**What to do**
Line filter on the word "power": copy each matching line from the entries.

......

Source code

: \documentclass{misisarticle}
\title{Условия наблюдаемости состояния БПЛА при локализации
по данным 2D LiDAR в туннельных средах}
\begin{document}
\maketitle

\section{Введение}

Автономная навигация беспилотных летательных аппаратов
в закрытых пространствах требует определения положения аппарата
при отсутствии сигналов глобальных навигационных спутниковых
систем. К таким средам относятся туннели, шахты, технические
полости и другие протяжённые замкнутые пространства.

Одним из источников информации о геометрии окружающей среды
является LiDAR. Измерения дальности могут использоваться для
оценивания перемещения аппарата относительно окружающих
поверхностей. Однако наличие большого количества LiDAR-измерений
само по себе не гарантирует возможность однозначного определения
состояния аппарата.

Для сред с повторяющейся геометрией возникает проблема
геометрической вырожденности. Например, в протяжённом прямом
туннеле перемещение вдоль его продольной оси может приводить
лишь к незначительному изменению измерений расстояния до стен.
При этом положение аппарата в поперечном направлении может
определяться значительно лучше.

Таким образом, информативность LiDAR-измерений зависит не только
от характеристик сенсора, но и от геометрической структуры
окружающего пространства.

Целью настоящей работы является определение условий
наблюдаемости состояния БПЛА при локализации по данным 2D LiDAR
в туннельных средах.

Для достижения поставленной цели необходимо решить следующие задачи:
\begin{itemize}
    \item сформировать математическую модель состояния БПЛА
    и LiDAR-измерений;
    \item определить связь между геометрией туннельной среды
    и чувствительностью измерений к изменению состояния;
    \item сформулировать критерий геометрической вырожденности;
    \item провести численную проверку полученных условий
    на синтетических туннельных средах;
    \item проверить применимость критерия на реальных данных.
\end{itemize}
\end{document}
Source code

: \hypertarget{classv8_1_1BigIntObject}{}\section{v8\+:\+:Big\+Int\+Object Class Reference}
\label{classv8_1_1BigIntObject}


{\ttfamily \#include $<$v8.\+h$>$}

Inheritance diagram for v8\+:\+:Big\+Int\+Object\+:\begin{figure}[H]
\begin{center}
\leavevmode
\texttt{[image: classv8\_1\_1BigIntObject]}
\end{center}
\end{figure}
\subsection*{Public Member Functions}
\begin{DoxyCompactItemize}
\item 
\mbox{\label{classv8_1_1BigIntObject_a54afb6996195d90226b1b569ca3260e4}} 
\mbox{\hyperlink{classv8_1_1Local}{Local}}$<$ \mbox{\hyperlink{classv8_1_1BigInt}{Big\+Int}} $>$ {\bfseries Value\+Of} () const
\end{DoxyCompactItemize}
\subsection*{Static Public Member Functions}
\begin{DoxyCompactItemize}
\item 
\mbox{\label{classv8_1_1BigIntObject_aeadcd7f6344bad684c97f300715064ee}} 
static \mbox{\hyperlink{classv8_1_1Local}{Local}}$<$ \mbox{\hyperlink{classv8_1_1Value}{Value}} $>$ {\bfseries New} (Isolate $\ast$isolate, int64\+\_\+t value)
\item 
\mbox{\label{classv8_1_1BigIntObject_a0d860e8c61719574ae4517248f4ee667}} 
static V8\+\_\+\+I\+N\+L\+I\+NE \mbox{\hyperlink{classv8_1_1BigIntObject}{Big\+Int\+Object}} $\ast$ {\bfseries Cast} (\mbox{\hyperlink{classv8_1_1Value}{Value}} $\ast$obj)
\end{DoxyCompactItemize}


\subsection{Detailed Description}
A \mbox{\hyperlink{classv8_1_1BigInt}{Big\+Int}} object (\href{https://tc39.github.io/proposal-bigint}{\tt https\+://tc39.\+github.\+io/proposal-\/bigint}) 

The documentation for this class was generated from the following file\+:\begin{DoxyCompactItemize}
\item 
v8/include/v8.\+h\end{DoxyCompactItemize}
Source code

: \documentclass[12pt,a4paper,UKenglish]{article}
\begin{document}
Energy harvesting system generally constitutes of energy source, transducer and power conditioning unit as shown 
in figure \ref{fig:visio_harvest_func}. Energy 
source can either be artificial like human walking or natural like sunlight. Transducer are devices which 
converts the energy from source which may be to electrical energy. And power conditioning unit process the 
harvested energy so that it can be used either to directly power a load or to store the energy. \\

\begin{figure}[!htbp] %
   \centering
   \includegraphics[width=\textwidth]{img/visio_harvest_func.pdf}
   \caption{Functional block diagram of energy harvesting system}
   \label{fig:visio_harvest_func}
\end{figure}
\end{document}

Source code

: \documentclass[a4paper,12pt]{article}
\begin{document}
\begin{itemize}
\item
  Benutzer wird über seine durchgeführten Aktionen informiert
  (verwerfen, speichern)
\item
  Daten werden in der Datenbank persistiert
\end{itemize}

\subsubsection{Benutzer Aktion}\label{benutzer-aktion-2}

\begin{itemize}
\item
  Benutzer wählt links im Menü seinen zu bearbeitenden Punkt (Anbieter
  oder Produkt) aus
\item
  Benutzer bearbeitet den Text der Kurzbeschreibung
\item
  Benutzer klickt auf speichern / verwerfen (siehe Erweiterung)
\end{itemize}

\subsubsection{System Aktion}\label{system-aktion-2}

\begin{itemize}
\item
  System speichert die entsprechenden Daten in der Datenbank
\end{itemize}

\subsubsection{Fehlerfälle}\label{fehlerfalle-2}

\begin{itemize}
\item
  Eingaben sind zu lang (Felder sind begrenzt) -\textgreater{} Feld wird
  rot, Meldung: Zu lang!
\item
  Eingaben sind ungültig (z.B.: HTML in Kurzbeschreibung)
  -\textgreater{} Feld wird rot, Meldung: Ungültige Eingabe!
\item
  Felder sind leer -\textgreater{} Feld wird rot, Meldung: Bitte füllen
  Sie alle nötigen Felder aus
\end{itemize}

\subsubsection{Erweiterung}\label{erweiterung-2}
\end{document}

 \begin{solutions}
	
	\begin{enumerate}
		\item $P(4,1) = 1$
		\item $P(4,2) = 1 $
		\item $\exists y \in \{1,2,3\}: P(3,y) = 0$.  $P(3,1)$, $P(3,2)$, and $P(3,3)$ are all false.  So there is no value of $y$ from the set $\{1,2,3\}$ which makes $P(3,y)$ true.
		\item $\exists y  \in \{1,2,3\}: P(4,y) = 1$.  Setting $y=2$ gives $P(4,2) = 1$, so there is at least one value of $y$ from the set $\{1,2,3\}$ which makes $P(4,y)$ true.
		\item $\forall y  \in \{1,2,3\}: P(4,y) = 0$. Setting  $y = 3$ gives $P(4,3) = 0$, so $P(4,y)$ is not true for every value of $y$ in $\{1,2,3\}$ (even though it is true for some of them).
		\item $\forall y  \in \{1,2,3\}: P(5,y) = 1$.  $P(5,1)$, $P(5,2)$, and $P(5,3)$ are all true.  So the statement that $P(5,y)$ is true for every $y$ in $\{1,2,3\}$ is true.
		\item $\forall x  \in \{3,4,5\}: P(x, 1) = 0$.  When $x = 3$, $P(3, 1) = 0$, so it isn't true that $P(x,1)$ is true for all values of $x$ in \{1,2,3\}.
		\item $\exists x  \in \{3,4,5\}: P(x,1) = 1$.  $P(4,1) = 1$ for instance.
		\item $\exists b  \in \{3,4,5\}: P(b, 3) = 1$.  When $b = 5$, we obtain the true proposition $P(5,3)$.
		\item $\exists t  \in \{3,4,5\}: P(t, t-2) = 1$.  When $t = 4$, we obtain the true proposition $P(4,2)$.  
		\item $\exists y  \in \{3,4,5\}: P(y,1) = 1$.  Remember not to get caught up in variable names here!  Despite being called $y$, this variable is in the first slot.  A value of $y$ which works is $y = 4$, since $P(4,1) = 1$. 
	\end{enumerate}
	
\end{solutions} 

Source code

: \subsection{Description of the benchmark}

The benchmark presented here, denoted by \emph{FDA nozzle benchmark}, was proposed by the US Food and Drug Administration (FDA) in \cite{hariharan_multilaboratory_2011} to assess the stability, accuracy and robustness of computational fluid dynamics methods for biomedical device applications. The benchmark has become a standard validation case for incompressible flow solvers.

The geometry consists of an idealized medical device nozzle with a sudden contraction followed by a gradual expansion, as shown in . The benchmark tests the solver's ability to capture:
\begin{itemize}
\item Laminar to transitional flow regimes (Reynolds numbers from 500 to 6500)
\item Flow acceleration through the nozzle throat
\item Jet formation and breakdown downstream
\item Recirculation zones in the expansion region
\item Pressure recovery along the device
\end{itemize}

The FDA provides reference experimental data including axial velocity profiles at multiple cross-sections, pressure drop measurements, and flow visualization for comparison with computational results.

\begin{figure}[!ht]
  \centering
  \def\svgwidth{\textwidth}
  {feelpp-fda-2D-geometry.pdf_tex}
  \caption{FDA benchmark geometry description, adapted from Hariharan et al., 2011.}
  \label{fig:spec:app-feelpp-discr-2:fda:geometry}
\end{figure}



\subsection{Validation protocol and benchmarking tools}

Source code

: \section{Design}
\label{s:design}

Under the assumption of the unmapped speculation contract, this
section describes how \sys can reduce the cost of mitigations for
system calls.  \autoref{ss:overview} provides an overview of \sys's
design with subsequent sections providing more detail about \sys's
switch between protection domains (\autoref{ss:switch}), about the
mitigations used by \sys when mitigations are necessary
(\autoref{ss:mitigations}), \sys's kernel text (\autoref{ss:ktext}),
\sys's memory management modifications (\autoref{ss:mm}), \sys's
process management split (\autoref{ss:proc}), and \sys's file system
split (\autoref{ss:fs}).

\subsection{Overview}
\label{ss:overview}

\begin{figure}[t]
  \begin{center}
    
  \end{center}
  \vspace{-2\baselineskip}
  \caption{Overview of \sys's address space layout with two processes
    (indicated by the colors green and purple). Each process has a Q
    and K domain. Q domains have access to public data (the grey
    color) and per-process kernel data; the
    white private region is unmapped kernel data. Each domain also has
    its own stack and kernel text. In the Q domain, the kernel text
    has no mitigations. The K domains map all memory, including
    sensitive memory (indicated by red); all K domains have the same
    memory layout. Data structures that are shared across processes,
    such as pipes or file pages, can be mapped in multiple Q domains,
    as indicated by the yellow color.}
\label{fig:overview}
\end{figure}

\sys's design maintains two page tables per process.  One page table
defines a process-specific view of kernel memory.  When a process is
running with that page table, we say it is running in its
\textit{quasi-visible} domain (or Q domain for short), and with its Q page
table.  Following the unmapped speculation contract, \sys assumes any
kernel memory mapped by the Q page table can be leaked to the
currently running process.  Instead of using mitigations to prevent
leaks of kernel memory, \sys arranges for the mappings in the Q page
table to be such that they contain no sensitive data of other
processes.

......

**Task solution**
Energy harvesting system generally constitutes of energy source, transducer and power conditioning unit as shown 
converts the energy from source which may be to electrical energy. And power conditioning unit process the 
harvested energy so that it can be used either to directly power a load or to store the energy. \\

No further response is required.